> _PROBLEM DETAILS_:
The answer must restate every record word for word.

> _DATA SHOWN_:
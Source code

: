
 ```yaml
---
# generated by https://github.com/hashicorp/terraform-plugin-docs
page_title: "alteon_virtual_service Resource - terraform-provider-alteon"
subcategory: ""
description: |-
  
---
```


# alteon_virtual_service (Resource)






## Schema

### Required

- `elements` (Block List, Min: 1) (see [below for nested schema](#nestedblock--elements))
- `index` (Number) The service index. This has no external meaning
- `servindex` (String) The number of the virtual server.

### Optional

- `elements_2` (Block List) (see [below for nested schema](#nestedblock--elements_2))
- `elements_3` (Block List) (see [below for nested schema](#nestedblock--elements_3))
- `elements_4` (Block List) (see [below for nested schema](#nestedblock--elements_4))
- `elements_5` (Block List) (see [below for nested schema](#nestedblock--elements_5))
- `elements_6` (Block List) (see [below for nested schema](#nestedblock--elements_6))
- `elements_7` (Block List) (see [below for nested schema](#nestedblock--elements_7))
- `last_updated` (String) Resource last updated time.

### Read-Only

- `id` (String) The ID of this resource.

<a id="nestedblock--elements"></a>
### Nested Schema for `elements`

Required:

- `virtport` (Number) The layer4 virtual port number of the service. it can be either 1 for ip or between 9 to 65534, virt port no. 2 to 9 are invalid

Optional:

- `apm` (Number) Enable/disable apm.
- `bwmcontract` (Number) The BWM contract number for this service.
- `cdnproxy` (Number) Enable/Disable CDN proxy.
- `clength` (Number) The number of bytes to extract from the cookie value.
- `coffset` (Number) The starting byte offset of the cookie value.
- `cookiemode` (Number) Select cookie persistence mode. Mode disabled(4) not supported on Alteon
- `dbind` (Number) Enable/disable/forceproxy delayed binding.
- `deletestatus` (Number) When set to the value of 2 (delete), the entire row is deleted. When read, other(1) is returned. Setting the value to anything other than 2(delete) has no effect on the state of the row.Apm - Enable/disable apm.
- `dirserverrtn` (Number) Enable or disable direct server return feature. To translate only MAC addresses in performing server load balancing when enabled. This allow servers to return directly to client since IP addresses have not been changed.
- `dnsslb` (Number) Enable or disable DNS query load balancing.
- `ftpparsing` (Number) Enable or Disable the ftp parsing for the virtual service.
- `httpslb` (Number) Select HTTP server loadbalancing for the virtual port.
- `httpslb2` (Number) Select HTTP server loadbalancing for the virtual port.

> _EXERCISE OUTPUT_:
Source code

:
 ```yaml
---
# generated by https://github.com/hashicorp/terraform-plugin-docs
page_title: "alteon_virtual_service Resource - terraform-provider-alteon"
subcategory: ""
description: |-
  
---
```


# alteon_virtual_service (Resource)






## Schema

### Required

- `elements` (Block List, Min: 1) (see [below for nested schema](#nestedblock--elements))
- `index` (Number) The service index. This has no external meaning
- `servindex` (String) The number of the virtual server.

### Optional

- `elements_2` (Block List) (see [below for nested schema](#nestedblock--elements_2))
- `elements_3` (Block List) (see [below for nested schema](#nestedblock--elements_3))
- `elements_4` (Block List) (see [below for nested schema](#nestedblock--elements_4))
- `elements_5` (Block List) (see [below for nested schema](#nestedblock--elements_5))
- `elements_6` (Block List) (see [below for nested schema](#nestedblock--elements_6))
- `elements_7` (Block List) (see [below for nested schema](#nestedblock--elements_7))
- `last_updated` (String) Resource last updated time.

### Read-Only

- `id` (String) The ID of this resource.

<a id="nestedblock--elements"></a>
### Nested Schema for `elements`

Required:

- `virtport` (Number) The layer4 virtual port number of the service. it can be either 1 for ip or between 9 to 65534, virt port no. 2 to 9 are invalid

Optional:

- `apm` (Number) Enable/disable apm.
- `bwmcontract` (Number) The BWM contract number for this service.
- `cdnproxy` (Number) Enable/Disable CDN proxy.
- `clength` (Number) The number of bytes to extract from the cookie value.
- `coffset` (Number) The starting byte offset of the cookie value.
- `cookiemode` (Number) Select cookie persistence mode. Mode disabled(4) not supported on Alteon
- `dbind` (Number) Enable/disable/forceproxy delayed binding.
- `deletestatus` (Number) When set to the value of 2 (delete), the entire row is deleted. When read, other(1) is returned. Setting the value to anything other than 2(delete) has no effect on the state of the row.Apm - Enable/disable apm.
- `dirserverrtn` (Number) Enable or disable direct server return feature. To translate only MAC addresses in performing server load balancing when enabled. This allow servers to return directly to client since IP addresses have not been changed.
- `dnsslb` (Number) Enable or disable DNS query load balancing.
- `ftpparsing` (Number) Enable or Disable the ftp parsing for the virtual service.
- `httpslb` (Number) Select HTTP server loadbalancing for the virtual port.
- `httpslb2` (Number) Select HTTP server loadbalancing for the virtual port.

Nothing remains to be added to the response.